* Assignment *
Report every line of the data that includes "theta".

* Exercise materials *
*****

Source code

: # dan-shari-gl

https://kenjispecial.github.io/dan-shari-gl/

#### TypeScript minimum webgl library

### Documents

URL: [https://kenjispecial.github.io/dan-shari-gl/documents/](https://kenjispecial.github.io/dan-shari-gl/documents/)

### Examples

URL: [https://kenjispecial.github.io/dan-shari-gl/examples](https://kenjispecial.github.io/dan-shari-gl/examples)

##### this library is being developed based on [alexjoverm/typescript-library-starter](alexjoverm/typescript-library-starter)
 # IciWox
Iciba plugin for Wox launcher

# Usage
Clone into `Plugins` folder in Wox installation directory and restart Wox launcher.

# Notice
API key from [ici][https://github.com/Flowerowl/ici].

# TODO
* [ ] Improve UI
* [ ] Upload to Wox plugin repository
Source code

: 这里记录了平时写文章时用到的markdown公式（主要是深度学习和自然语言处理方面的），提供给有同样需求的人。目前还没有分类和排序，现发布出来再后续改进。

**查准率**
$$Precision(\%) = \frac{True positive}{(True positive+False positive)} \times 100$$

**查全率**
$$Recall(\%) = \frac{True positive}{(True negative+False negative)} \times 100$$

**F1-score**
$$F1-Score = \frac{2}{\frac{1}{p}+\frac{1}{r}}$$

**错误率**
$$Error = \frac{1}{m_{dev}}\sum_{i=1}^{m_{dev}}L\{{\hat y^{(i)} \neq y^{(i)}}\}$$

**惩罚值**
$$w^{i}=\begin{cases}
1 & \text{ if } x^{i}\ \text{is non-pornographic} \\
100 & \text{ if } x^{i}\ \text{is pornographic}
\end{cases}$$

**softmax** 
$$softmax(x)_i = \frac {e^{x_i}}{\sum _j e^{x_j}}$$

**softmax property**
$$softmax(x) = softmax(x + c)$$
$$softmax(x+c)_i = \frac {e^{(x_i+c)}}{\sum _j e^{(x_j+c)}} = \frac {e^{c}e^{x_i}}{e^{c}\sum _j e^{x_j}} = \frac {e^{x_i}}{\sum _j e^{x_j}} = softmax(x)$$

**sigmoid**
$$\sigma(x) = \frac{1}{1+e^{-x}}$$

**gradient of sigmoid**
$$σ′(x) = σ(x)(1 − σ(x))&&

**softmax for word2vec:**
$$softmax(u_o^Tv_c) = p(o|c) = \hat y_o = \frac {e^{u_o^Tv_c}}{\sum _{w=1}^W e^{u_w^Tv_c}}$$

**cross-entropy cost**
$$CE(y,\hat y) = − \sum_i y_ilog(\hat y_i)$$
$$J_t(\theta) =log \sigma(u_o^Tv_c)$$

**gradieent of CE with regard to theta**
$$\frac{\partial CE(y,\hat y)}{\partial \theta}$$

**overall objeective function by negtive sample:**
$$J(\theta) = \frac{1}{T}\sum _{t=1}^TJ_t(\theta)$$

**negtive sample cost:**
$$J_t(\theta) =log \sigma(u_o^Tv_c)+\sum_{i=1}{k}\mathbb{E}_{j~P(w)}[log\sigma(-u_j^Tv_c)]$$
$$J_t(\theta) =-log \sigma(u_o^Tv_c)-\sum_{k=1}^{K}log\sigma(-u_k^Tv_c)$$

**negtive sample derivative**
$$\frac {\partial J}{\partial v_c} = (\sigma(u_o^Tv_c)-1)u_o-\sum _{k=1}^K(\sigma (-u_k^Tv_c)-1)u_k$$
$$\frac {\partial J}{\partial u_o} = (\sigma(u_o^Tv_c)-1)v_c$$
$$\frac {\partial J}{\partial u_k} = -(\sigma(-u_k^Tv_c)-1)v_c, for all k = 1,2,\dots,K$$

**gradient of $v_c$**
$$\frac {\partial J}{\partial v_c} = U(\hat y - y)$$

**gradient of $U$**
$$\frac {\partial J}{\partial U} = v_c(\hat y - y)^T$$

*****

* Written reply *
$$J_t(\theta) =log \sigma(u_o^Tv_c)$$
**gradieent of CE with regard to theta**
$$\frac{\partial CE(y,\hat y)}{\partial \theta}$$
$$J(\theta) = \frac{1}{T}\sum _{t=1}^TJ_t(\theta)$$
$$J_t(\theta) =log \sigma(u_o^Tv_c)+\sum_{i=1}{k}\mathbb{E}_{j~P(w)}[log\sigma(-u_j^Tv_c)]$$
$$J_t(\theta) =-log \sigma(u_o^Tv_c)-\sum_{k=1}^{K}log\sigma(-u_k^Tv_c)$$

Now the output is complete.